History of Tobacco Silks
Unique Marketing Opportunity
Tobacco silks are unique relics from the turn of the twentieth century, when tobacco companies began earnestly marketing their products and competing with each other for customers.
These colorful pieces of fabric were created in series, illustrated with myriad themes originally targeted to men, including sports figures, military heroes, bathing beauties, and more. Much like trading cards, they were tucked into cigarette and tobacco packages and promoted as collectibles. They were printed using state-of-the-art chromolithography, which reproduced illustrations and photographs in fine detail and vivid color. Owing to this expensive technology, only high-end tobacco companies could afford to offer them, further setting themselves apart from lesser-priced brands.
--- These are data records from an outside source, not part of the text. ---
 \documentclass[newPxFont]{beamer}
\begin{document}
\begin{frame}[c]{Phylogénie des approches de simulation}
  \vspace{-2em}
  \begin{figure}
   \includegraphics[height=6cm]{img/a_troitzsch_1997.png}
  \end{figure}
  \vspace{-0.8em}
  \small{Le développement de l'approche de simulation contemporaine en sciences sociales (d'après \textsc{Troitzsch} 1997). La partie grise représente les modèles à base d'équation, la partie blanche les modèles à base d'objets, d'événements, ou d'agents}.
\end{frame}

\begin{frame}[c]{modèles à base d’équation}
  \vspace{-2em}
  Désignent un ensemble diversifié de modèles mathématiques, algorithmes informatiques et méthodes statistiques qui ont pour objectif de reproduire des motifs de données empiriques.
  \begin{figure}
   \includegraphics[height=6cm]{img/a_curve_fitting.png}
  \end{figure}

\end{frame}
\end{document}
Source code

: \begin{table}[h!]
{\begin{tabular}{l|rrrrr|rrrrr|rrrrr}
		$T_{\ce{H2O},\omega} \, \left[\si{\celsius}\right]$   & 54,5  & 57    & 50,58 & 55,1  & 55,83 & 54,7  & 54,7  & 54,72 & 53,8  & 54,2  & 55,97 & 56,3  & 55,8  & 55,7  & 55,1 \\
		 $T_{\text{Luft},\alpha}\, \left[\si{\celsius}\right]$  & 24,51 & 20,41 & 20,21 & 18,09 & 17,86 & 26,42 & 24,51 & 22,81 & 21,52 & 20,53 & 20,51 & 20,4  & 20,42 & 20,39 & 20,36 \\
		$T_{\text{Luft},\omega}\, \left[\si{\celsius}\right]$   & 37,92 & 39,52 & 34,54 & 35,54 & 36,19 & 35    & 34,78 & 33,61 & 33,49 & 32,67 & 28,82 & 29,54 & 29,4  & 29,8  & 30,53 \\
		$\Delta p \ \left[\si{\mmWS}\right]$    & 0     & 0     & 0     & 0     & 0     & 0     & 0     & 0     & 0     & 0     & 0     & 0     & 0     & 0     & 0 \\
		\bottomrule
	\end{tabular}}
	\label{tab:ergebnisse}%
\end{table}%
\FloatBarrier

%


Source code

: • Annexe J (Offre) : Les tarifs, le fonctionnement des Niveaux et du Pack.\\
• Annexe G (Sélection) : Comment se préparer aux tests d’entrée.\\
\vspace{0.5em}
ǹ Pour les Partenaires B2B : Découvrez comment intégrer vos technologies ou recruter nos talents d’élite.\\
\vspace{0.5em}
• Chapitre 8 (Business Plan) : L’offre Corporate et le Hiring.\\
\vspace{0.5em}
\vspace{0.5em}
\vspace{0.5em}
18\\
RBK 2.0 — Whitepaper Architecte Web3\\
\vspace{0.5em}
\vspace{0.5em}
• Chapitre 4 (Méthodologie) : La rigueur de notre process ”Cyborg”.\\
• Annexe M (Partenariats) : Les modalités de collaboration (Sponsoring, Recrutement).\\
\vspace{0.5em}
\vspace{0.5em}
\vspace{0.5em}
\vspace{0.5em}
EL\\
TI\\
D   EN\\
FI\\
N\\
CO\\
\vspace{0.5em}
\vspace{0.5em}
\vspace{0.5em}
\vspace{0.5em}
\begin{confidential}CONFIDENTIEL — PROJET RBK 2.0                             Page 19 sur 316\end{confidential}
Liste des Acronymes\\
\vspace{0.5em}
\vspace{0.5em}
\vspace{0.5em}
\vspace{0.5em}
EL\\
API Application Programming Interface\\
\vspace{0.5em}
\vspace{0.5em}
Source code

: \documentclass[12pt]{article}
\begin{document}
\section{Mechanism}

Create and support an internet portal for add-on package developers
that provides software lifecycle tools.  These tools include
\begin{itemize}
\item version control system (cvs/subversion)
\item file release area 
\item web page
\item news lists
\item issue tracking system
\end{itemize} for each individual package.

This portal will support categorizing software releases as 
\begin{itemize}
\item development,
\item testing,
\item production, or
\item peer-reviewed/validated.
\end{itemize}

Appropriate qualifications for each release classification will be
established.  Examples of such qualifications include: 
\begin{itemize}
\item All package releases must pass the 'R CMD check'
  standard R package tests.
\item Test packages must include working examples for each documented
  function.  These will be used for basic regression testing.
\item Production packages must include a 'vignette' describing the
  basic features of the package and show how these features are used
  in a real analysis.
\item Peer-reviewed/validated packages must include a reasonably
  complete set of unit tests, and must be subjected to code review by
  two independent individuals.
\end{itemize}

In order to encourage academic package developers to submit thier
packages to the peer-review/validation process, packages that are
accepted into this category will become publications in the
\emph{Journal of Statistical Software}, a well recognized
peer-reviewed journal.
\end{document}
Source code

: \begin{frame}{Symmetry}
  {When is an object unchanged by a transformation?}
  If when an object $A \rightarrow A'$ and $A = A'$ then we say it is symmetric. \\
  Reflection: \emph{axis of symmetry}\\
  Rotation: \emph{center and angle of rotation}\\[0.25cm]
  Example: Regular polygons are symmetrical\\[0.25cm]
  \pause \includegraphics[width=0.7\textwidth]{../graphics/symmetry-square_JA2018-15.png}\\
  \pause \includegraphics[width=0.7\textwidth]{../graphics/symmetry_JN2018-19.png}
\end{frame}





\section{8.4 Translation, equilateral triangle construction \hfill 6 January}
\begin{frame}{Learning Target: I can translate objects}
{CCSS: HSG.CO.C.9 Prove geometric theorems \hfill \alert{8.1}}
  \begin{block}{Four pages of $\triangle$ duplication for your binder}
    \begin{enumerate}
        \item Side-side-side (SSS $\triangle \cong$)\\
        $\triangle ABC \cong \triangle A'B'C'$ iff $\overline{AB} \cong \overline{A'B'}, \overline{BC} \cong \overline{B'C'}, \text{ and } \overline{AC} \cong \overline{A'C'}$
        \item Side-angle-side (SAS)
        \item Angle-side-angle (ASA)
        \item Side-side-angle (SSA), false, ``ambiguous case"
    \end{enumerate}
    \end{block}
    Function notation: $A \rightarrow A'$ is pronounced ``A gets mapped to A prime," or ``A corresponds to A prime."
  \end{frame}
Creating a New Customer in Women
Though most smokers at the time were men, tobacco companies discovered an eager new audience in women to whom they shrewdly marketed these giveaways as fabric treasures. Exotic flowers, china patterns, butterflies, and birds appealed to women, fueling their desire to collect complete each set offered by a particular brand of tobacco. The silks often came backed with instructions for sewing them into quilts or pillow tops and other practical items. Resourceful women used their ingenuity and their skill with needle and thread to stitch the silks together to produce all manner of useful and decorative articles for their homes.
The success of these promotions was swift but short-lived, as tobacco became more of a commodity and brand cachet diminished. Eventually the expense became too great even for premium brands, and tobacco companies all but ended the practice by the mid-1920s. But, beyond their insidious role in the tobacco industry, tobacco silks remained sought after collectors’ items and are still in demand more than a century after their manufacture ceased.